Esquema de terceirização questionado

A Associação de Credores também acusa a Posco Brasil de se valer de um esquema de empresas criadas especificamente para se endividar e fechar. Dois casos emblemáticos ilustram esta prática:

A empresa CMI Santos, contratada pela Posco Brasil, encerrou atividades sem pagar fornecedores nem impostos. Parte dos R$ 42 milhões em impostos cobrados da Posco Brasil pela Fazenda Nacional e Receita Federal são originalmente da CMI Santos, tendo sido repassados para a sul-coreana devido aos vínculos entre as empresas.

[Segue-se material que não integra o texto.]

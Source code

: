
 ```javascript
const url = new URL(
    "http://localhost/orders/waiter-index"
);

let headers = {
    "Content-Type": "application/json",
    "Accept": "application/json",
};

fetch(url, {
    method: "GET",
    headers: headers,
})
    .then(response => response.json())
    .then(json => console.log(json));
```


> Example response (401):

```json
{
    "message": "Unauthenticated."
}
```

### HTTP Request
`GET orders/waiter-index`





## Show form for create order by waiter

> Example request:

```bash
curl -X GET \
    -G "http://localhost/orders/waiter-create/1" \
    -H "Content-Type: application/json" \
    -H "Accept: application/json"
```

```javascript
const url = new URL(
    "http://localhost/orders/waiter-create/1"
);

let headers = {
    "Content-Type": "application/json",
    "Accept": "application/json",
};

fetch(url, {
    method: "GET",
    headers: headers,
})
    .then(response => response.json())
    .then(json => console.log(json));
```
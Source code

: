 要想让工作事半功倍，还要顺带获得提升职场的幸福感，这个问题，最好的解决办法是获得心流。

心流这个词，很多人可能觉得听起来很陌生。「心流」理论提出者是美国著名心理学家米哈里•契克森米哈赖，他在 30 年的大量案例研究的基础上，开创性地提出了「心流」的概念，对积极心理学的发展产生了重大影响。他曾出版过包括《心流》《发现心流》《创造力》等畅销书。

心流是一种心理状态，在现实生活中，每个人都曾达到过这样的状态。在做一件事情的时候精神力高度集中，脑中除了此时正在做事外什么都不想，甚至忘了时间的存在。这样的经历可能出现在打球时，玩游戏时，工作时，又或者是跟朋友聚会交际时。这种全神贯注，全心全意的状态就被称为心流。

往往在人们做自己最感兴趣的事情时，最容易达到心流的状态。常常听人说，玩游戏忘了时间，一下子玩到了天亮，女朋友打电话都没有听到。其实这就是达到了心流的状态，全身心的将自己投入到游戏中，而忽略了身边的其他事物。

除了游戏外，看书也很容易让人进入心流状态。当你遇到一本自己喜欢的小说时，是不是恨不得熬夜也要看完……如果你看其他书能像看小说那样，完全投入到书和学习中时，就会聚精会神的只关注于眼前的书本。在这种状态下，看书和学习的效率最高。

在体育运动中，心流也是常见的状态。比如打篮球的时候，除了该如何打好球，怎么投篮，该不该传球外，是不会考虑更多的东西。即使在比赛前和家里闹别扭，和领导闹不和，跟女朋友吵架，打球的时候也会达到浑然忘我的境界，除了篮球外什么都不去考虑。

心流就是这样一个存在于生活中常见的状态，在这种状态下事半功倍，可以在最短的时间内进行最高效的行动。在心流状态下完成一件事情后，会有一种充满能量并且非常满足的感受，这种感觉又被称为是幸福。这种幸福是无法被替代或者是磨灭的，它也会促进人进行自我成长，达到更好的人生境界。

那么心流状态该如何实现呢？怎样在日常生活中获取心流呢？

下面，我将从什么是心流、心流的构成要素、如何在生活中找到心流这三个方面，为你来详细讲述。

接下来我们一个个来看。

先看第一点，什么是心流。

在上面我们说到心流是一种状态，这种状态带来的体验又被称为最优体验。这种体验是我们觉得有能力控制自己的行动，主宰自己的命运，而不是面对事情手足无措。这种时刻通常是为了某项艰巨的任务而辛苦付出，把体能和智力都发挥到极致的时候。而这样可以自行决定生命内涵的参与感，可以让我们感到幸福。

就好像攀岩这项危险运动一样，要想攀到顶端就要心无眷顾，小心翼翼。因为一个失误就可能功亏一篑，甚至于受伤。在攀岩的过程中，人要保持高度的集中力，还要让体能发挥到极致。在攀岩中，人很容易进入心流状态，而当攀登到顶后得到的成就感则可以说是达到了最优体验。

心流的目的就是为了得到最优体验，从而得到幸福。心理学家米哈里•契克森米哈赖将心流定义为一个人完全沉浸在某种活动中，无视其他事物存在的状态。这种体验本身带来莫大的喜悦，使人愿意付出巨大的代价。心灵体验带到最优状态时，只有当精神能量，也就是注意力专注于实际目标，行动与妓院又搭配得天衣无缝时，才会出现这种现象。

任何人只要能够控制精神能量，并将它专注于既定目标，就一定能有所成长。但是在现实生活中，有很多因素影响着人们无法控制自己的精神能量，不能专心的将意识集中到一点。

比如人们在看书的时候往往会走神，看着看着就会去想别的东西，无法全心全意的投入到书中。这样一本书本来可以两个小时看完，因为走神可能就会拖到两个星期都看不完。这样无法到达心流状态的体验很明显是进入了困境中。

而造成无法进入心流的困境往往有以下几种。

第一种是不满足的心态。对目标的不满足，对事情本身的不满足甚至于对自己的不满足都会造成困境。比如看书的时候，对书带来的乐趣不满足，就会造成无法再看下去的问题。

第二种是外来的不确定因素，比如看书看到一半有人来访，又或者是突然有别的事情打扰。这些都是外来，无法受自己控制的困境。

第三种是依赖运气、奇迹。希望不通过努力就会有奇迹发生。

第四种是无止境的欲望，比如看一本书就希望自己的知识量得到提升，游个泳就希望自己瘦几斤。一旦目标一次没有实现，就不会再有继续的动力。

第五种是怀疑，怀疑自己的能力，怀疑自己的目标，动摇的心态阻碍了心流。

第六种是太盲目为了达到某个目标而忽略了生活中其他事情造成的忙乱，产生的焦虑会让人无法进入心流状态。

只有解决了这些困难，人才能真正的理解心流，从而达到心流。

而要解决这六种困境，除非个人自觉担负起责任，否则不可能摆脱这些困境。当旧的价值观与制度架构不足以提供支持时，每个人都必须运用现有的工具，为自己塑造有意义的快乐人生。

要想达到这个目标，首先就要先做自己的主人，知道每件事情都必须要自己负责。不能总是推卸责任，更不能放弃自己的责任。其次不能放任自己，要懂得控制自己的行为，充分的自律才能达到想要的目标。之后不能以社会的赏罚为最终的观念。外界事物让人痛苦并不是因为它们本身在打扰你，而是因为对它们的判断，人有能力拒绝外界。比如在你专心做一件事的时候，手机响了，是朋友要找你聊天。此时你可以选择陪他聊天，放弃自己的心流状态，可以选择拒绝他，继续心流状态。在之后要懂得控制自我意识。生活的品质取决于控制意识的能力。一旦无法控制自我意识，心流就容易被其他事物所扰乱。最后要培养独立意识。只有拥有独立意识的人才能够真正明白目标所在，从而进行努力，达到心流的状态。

Outro caso similar envolve a coreana Dongyang Construction, também contratada pela Posco Brasil. A empresa alugou equipamentos da cearense Maqloc, parou de pagar em 2016 e deixou o país em 2019. A Maqloc obteve decisões judiciais favoráveis para cobrar R$ 22 milhões da Posco Brasil.

Desaparecimento do presidente e condução do processo

A Associação de Credores alega que o presidente da Posco Brasil, o engenheiro sul-coreano Jonguk Moon, deixou o Brasil em 2025 pouco após o pedido de falência e retornou para a Coreia do Sul. Desde então, não houve mais contato direto entre ele e os antigos funcionários ou credores.

Todo o processo de falência está sendo conduzido por advogados via procuração, aumentando as suspeitas dos credores sobre a transparência e legitimidade do procedimento. A situação ilustra os desafios jurídicos enfrentados quando empresas multinacionais enfrentam crises financeiras em diferentes jurisdições.